WORKING DATA =>
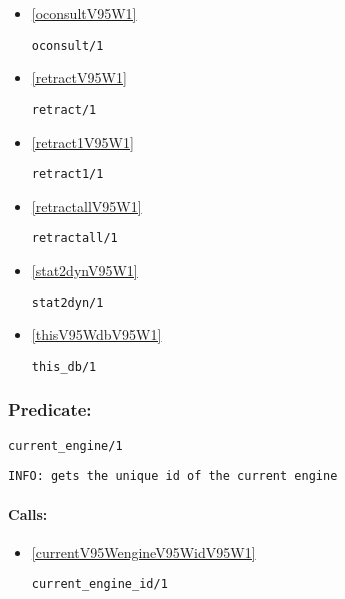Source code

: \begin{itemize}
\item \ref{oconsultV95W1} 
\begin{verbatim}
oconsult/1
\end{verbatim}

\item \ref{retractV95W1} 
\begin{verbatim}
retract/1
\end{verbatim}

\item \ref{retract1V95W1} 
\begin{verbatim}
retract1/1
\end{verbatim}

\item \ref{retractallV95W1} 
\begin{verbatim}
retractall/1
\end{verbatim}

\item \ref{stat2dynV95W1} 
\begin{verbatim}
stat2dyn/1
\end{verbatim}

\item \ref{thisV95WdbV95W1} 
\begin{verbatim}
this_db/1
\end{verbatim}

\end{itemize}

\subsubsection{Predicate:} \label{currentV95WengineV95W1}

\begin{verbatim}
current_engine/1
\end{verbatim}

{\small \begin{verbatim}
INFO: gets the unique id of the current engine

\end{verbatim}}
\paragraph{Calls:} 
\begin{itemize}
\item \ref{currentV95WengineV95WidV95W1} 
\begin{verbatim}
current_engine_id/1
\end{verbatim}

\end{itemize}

---

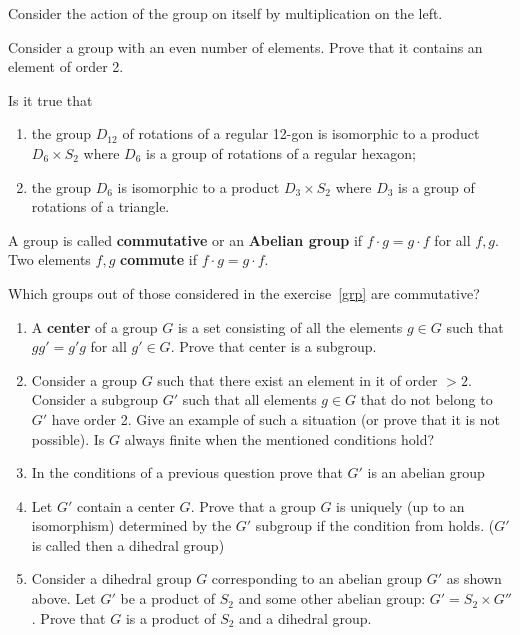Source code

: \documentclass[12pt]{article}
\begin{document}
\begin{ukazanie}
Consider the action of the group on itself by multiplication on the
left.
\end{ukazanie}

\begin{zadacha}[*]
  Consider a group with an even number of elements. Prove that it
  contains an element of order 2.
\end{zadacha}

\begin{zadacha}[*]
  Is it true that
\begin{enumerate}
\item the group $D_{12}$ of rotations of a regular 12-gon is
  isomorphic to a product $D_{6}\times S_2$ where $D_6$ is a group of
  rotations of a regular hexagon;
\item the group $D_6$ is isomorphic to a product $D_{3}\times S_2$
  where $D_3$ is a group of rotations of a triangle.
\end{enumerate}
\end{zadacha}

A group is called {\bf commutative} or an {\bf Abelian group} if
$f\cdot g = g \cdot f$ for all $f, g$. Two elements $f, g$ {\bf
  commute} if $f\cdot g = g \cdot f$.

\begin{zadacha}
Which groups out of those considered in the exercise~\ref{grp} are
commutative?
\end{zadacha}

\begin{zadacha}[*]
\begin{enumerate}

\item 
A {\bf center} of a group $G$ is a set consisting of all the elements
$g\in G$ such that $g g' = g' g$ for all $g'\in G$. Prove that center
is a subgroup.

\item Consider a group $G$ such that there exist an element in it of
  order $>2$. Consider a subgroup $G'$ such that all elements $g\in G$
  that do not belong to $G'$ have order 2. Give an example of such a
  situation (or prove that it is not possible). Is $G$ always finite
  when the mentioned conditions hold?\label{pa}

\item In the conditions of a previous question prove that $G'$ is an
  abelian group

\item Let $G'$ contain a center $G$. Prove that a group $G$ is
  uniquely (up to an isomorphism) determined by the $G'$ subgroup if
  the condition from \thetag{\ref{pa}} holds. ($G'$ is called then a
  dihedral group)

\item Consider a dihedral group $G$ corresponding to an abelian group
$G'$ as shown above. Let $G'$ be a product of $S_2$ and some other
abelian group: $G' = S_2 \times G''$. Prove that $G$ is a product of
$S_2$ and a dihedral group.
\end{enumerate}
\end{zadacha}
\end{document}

TASK INSTRUCTIONS => Each line of the records with the word "label" in it is to be copied.

RESULT =>
\subsubsection{Predicate:} \label{currentV95WengineV95W1}
  when the mentioned conditions hold?\label{pa}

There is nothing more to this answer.